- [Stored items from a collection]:
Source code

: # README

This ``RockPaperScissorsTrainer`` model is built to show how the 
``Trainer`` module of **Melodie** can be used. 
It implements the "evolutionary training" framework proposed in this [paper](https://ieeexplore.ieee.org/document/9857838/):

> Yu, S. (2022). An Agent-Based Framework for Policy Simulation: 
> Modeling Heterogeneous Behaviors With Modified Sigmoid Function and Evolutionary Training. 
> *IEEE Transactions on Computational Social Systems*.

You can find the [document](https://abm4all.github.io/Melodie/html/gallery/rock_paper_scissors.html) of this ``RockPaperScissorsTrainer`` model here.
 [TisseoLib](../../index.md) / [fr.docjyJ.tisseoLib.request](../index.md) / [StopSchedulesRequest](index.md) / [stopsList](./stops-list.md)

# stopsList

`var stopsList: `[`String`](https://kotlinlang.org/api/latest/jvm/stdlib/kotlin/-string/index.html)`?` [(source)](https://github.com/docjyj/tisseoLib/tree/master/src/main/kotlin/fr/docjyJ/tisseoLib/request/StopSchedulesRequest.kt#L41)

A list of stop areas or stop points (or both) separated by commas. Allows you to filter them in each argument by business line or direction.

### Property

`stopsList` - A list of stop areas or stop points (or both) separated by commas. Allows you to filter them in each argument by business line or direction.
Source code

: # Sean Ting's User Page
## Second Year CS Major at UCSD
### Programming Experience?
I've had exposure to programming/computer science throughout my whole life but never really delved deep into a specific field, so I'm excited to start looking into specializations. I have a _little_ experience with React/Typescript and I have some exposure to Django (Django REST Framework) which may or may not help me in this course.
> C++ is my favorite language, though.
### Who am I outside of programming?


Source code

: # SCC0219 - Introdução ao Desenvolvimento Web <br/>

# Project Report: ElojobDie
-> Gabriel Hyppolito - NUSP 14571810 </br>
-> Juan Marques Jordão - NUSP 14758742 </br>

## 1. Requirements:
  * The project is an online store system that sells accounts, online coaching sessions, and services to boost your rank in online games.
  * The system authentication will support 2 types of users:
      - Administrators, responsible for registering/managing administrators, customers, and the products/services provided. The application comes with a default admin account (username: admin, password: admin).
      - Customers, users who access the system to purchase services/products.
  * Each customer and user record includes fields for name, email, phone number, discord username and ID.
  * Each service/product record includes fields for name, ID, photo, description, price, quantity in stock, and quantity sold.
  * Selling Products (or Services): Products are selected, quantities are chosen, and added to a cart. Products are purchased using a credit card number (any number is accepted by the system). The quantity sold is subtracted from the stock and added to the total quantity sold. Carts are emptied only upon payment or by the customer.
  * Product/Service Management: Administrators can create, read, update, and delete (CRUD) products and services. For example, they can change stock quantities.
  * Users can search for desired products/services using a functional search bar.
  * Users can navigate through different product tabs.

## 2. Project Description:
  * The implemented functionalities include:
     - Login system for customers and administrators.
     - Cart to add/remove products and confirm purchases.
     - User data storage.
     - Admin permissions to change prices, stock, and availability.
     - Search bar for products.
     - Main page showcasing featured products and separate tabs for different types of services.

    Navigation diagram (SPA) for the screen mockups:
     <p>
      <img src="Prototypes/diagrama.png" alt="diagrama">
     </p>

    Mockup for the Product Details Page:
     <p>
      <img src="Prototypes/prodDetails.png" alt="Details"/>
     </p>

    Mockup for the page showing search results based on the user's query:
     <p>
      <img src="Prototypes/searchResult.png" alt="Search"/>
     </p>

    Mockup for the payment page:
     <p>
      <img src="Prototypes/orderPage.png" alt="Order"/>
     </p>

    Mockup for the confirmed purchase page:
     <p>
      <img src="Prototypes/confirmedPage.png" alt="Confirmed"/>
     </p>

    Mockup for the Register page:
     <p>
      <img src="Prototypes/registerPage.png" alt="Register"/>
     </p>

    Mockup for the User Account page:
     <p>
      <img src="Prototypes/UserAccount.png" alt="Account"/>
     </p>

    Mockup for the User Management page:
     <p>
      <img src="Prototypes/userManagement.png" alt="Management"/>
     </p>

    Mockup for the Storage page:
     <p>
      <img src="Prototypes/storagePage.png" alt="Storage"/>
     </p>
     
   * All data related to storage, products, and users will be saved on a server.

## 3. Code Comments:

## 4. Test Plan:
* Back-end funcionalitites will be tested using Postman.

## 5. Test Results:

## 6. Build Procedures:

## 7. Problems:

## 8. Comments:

- [Exercise requirements]: Both end lines included, restate word for word the lines above from the line with "show how the" to the line with "Computational Social Systems*.", and nothing else.

- [Answer box]:
This ``RockPaperScissorsTrainer`` model is built to show how the 
``Trainer`` module of **Melodie** can be used. 
It implements the "evolutionary training" framework proposed in this [paper](https://ieeexplore.ieee.org/document/9857838/):

> Yu, S. (2022). An Agent-Based Framework for Policy Simulation: 
> Modeling Heterogeneous Behaviors With Modified Sigmoid Function and Evolutionary Training. 
> *IEEE Transactions on Computational Social Systems*.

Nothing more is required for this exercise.